My other option is sell the boat,motor and trailer and my 93 merc and buy the new 25hp 4stroke suzuki efi which is I mean one freaken sweet engine,then I can,be done with all of it,lol. The 25hp suzuki is a 3 cylinder engine and purrs like a kitty but has insane power and only weighs a mere 136lbs which is unreal for a 25hp 4stroke, lighter than the 25hp etc and way less money with a 6yr warranty. Second choice is the 20hp efi Suzuki,but way difference in power compared to the 25 suzuki. I also look at the gas savings for the suzuki 4stroke. My buddy has a 20hp Tohatsu and uses like 3/4 less gas than I do,it's nuts. If I went the suzuki route then I am done with outboards and it will be my permanent outboard for many yrs,same if I go with the merc. I'm looking at all pros and cons between the 2 mercs and compared to the suzuki so I have allot of thinking to do as I'm getting this all ready for fall fishing in fl. By the way this engine will be going on a new 1648 flat bottom jon boat if that helps. This is were I'm at now,dazed and confused, lol. I really need input on this one because I may lose my mind, lol,sorry so long.


----------



## scoobeb (Jun 30, 2016)

Forgot to mention, it's not about money for me on what's the better deal between all the outboards I'm talking about,I want Strictly opinions on longevity of the outboard as well as pros and cons of the 2 mercs and the suzuki s compared to each other. I have ran 3 out of the 4 outboards and they all run great. The 25hp suzuki is the only one I haven't and from YouTube videos it seems to be an unbelievable outboard for the money. I have 4 outboards in my head circling around like a merry go round,I guess it's a good problem to have though. Just a few months ago I couldn't find any mercs worth getting, now I have 2 pristine motors and also kicking around the the idea of the 20 or 25hp suzuki, lol. I need to do every pro and con on all 4 and then just go with it.


----------



## DaleH (Jun 30, 2016)

... paralysis by analysis ...


----------



## Kismet (Jun 30, 2016)

My opinion only:

Keep the '93, shine up the other package and NOW is the time to sell it, honestly, "like new." You have all the manuals and a credible back-history to explain its pristine condition.
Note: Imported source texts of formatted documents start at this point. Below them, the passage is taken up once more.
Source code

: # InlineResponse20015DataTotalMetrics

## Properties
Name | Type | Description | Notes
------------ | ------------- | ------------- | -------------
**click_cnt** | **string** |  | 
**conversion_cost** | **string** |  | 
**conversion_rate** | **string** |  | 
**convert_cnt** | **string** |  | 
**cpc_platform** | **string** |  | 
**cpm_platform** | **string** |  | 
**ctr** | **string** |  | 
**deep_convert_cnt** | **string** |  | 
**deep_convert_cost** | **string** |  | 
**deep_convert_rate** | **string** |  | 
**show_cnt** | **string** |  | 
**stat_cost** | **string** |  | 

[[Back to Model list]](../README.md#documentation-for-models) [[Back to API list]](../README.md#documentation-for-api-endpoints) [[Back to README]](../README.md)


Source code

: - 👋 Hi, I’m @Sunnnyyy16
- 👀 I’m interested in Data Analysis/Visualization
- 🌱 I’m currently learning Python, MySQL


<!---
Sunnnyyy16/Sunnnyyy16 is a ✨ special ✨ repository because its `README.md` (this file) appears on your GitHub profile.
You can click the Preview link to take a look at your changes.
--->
From what you said, you need not put the 25 carb on the '93 for a small 1.5 mph gain.

Others know much better than I, but I think your "proven" 93 may well be more reliable than the new Suzy.

Best wishes, and a great dilemma to be in.

=D>


----------



## wmk0002 (Jun 30, 2016)

Since selling both and getting a brand new 4-stroke is an option, I'd probably go with that. 2 strokes are easier to work on and easier rebuild, but that is a great warranty on the 4 stroke and you sound like the type who would really take care of it. No smoke, way better fuel economy, better idling, plus the low noise are all pretty good trade offs.


----------



## scoobeb (Jun 30, 2016)

wmk0002 said:


> Since selling both and getting a brand new 4-stroke is an option, I'd probably go with that. 2 strokes are easier to work on and easier rebuild, but that is a great warranty on the 4 stroke and you sound like the type who would really take care of it. No smoke, way better fuel economy, better idling, plus the low noise are all pretty good trade offs.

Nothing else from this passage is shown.